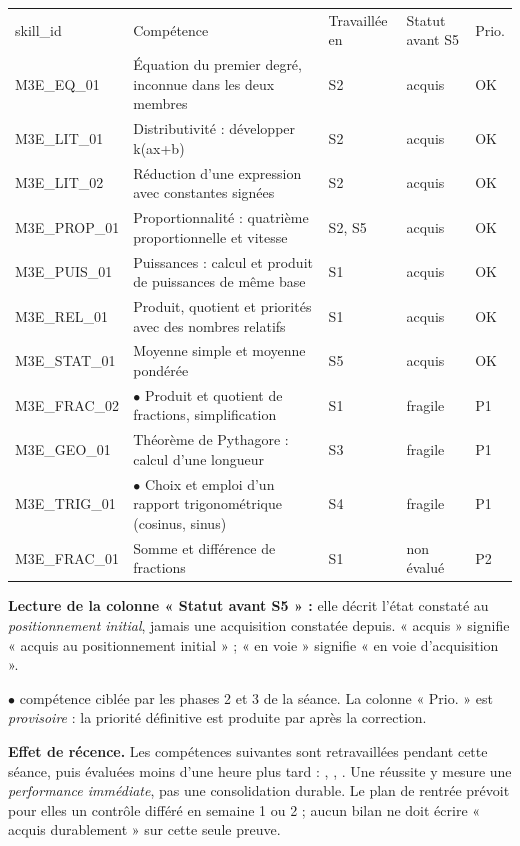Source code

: \documentclass[10pt,a4paper]{article}
\begin{document}
\par\noindent\begin{tabularx}{\linewidth}{>{\ttfamily\scriptsize}p{27mm} X >{\scriptsize}p{16mm} >{\scriptsize}p{20mm} >{\scriptsize\centering\arraybackslash}p{9mm}}
\rowcolor{Navy}\color{white}\scriptsize skill\_id & \color{white}Compétence & \color{white}Travaillée en & \color{white}Statut avant S5 & \color{white}Prio. \\
M3E\_EQ\_01 & Équation du premier degré, inconnue dans les deux membres & S2 & acquis & OK \\
M3E\_LIT\_01 & Distributivité : développer k(ax+b) & S2 & acquis & OK \\
M3E\_LIT\_02 & Réduction d'une expression avec constantes signées & S2 & acquis & OK \\
M3E\_PROP\_01 & Proportionnalité : quatrième proportionnelle et vitesse & S2, S5 & acquis & OK \\
M3E\_PUIS\_01 & Puissances : calcul et produit de puissances de même base & S1 & acquis & OK \\
M3E\_REL\_01 & Produit, quotient et priorités avec des nombres relatifs & S1 & acquis & OK \\
M3E\_STAT\_01 & Moyenne simple et moyenne pondérée & S5 & acquis & OK \\
M3E\_FRAC\_02 & $\bullet$ Produit et quotient de fractions, simplification & S1 & fragile & P1 \\
M3E\_GEO\_01 & Théorème de Pythagore : calcul d'une longueur & S3 & fragile & P1 \\
M3E\_TRIG\_01 & $\bullet$ Choix et emploi d'un rapport trigonométrique (cosinus, sinus) & S4 & fragile & P1 \\
M3E\_FRAC\_01 & Somme et différence de fractions & S1 & non évalué & P2 \\
\end{tabularx}
\par\vspace{1mm}\small\textbf{Lecture de la colonne « Statut avant S5 » :} elle décrit l'état constaté au \emph{positionnement initial}, jamais une acquisition constatée depuis. « acquis » signifie « acquis au positionnement initial » ; « en voie » signifie « en voie d'acquisition ».
\par\small$\bullet$ compétence ciblée par les phases 2 et 3 de la séance. La colonne « Prio. » est \emph{provisoire} : la priorité définitive est produite par  après la correction.
\begin{warningbox}\textbf{Effet de récence.} Les compétences suivantes sont retravaillées pendant cette séance, puis évaluées moins d'une heure plus tard : , , . Une réussite y mesure une \emph{performance immédiate}, pas une consolidation durable. Le plan de rentrée prévoit pour elles un contrôle différé en semaine 1 ou 2 ; aucun bilan ne doit écrire « acquis durablement » sur cette seule preuve.\end{warningbox}
\end{document}
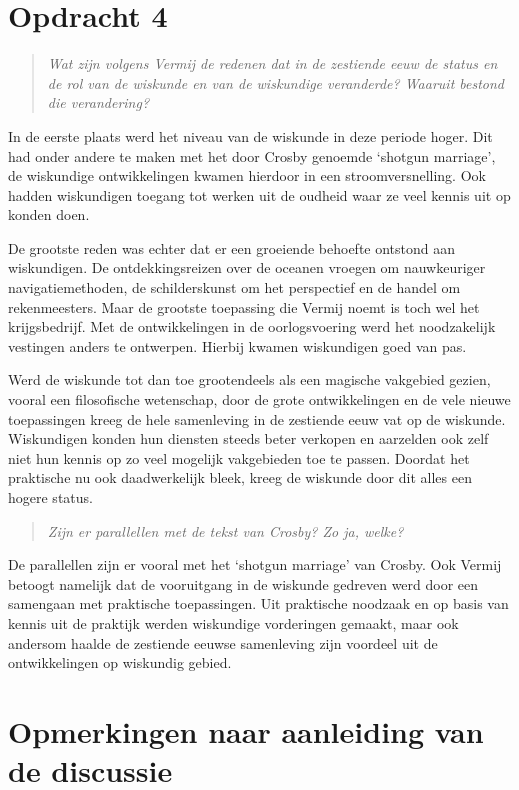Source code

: \documentclass[a4paper,11pt]{article}
\begin{document}
\section*{Opdracht 4}


\begin{quote}
\emph{Wat zijn volgens Vermij de redenen dat in de zestiende eeuw de status en
  de rol van de wiskunde en van de wiskundige veranderde? Waaruit bestond die
  verandering?}
\end{quote}


In de eerste plaats werd het niveau van de wiskunde in deze periode hoger. Dit
had onder andere te maken met het door Crosby genoemde `shotgun marriage', de
wiskundige ontwikkelingen kwamen hierdoor in een stroomversnelling. Ook hadden
wiskundigen toegang tot werken uit de oudheid waar ze veel kennis uit op
konden doen.

De grootste reden was echter dat er een groeiende behoefte ontstond aan
wiskundigen. De ontdekkingsreizen over de oceanen vroegen om nauwkeuriger
navigatiemethoden, de schilderskunst om het perspectief en de handel om
rekenmeesters. Maar de grootste toepassing die Vermij noemt is toch wel het
krijgsbedrijf. Met de ontwikkelingen in de oorlogsvoering werd het
noodzakelijk vestingen anders te ontwerpen. Hierbij kwamen wiskundigen goed
van pas.

Werd de wiskunde tot dan toe grootendeels als een magische vakgebied gezien,
vooral een filosofische wetenschap, door de grote ontwikkelingen en de vele
nieuwe toepassingen kreeg de hele samenleving in de zestiende eeuw vat op de
wiskunde. Wiskundigen konden hun diensten steeds beter verkopen en aarzelden
ook zelf niet hun kennis op zo veel mogelijk vakgebieden toe te
passen. Doordat het praktische nu ook daadwerkelijk bleek, kreeg de wiskunde
door dit alles een hogere status.


\begin{quote}
\emph{Zijn er parallellen met de tekst van Crosby? Zo ja, welke?}
\end{quote}


De parallellen zijn er vooral met het `shotgun marriage' van Crosby. Ook
Vermij betoogt namelijk dat de vooruitgang in de wiskunde gedreven werd door
een samengaan met praktische toepassingen. Uit praktische noodzaak en op basis
van kennis uit de praktijk werden wiskundige vorderingen gemaakt, maar ook
andersom haalde de zestiende eeuwse samenleving zijn voordeel uit de
ontwikkelingen op wiskundig gebied.


\section*{Opmerkingen naar aanleiding van de discussie}
\end{document}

- _Try it_: Give an exact copy of the entries, excluding all pictures.

- _Solution to the problem_:
Source code

: \documentclass[10pt,a4paper]{article}
\begin{document}
\par\noindent\begin{tabularx}{\linewidth}{>{\ttfamily\scriptsize}p{27mm} X >{\scriptsize}p{16mm} >{\scriptsize}p{20mm} >{\scriptsize\centering\arraybackslash}p{9mm}}
\rowcolor{Navy}\color{white}\scriptsize skill\_id & \color{white}Compétence & \color{white}Travaillée en & \color{white}Statut avant S5 & \color{white}Prio. \\
M3E\_EQ\_01 & Équation du premier degré, inconnue dans les deux membres & S2 & acquis & OK \\
M3E\_LIT\_01 & Distributivité : développer k(ax+b) & S2 & acquis & OK \\
M3E\_LIT\_02 & Réduction d'une expression avec constantes signées & S2 & acquis & OK \\
M3E\_PROP\_01 & Proportionnalité : quatrième proportionnelle et vitesse & S2, S5 & acquis & OK \\
M3E\_PUIS\_01 & Puissances : calcul et produit de puissances de même base & S1 & acquis & OK \\
M3E\_REL\_01 & Produit, quotient et priorités avec des nombres relatifs & S1 & acquis & OK \\
M3E\_STAT\_01 & Moyenne simple et moyenne pondérée & S5 & acquis & OK \\
M3E\_FRAC\_02 & $\bullet$ Produit et quotient de fractions, simplification & S1 & fragile & P1 \\
M3E\_GEO\_01 & Théorème de Pythagore : calcul d'une longueur & S3 & fragile & P1 \\
M3E\_TRIG\_01 & $\bullet$ Choix et emploi d'un rapport trigonométrique (cosinus, sinus) & S4 & fragile & P1 \\
M3E\_FRAC\_01 & Somme et différence de fractions & S1 & non évalué & P2 \\
\end{tabularx}
\par\vspace{1mm}\small\textbf{Lecture de la colonne « Statut avant S5 » :} elle décrit l'état constaté au \emph{positionnement initial}, jamais une acquisition constatée depuis. « acquis » signifie « acquis au positionnement initial » ; « en voie » signifie « en voie d'acquisition ».
\par\small$\bullet$ compétence ciblée par les phases 2 et 3 de la séance. La colonne « Prio. » est \emph{provisoire} : la priorité définitive est produite par  après la correction.
\begin{warningbox}\textbf{Effet de récence.} Les compétences suivantes sont retravaillées pendant cette séance, puis évaluées moins d'une heure plus tard : , , . Une réussite y mesure une \emph{performance immédiate}, pas une consolidation durable. Le plan de rentrée prévoit pour elles un contrôle différé en semaine 1 ou 2 ; aucun bilan ne doit écrire « acquis durablement » sur cette seule preuve.\end{warningbox}
\end{document}
Source code

: \documentclass[a4paper,11pt]{article}
\begin{document}
\section*{Opdracht 4}


\begin{quote}
\emph{Wat zijn volgens Vermij de redenen dat in de zestiende eeuw de status en
  de rol van de wiskunde en van de wiskundige veranderde? Waaruit bestond die
  verandering?}
\end{quote}


In de eerste plaats werd het niveau van de wiskunde in deze periode hoger. Dit
had onder andere te maken met het door Crosby genoemde `shotgun marriage', de
wiskundige ontwikkelingen kwamen hierdoor in een stroomversnelling. Ook hadden
wiskundigen toegang tot werken uit de oudheid waar ze veel kennis uit op
konden doen.

De grootste reden was echter dat er een groeiende behoefte ontstond aan
wiskundigen. De ontdekkingsreizen over de oceanen vroegen om nauwkeuriger
navigatiemethoden, de schilderskunst om het perspectief en de handel om
rekenmeesters. Maar de grootste toepassing die Vermij noemt is toch wel het
krijgsbedrijf. Met de ontwikkelingen in de oorlogsvoering werd het
noodzakelijk vestingen anders te ontwerpen. Hierbij kwamen wiskundigen goed
van pas.

Werd de wiskunde tot dan toe grootendeels als een magische vakgebied gezien,
vooral een filosofische wetenschap, door de grote ontwikkelingen en de vele
nieuwe toepassingen kreeg de hele samenleving in de zestiende eeuw vat op de
wiskunde. Wiskundigen konden hun diensten steeds beter verkopen en aarzelden
ook zelf niet hun kennis op zo veel mogelijk vakgebieden toe te
passen. Doordat het praktische nu ook daadwerkelijk bleek, kreeg de wiskunde
door dit alles een hogere status.


\begin{quote}
\emph{Zijn er parallellen met de tekst van Crosby? Zo ja, welke?}
\end{quote}


De parallellen zijn er vooral met het `shotgun marriage' van Crosby. Ook
Vermij betoogt namelijk dat de vooruitgang in de wiskunde gedreven werd door
een samengaan met praktische toepassingen. Uit praktische noodzaak en op basis
van kennis uit de praktijk werden wiskundige vorderingen gemaakt, maar ook
andersom haalde de zestiende eeuwse samenleving zijn voordeel uit de
ontwikkelingen op wiskundig gebied.


\section*{Opmerkingen naar aanleiding van de discussie}
\end{document}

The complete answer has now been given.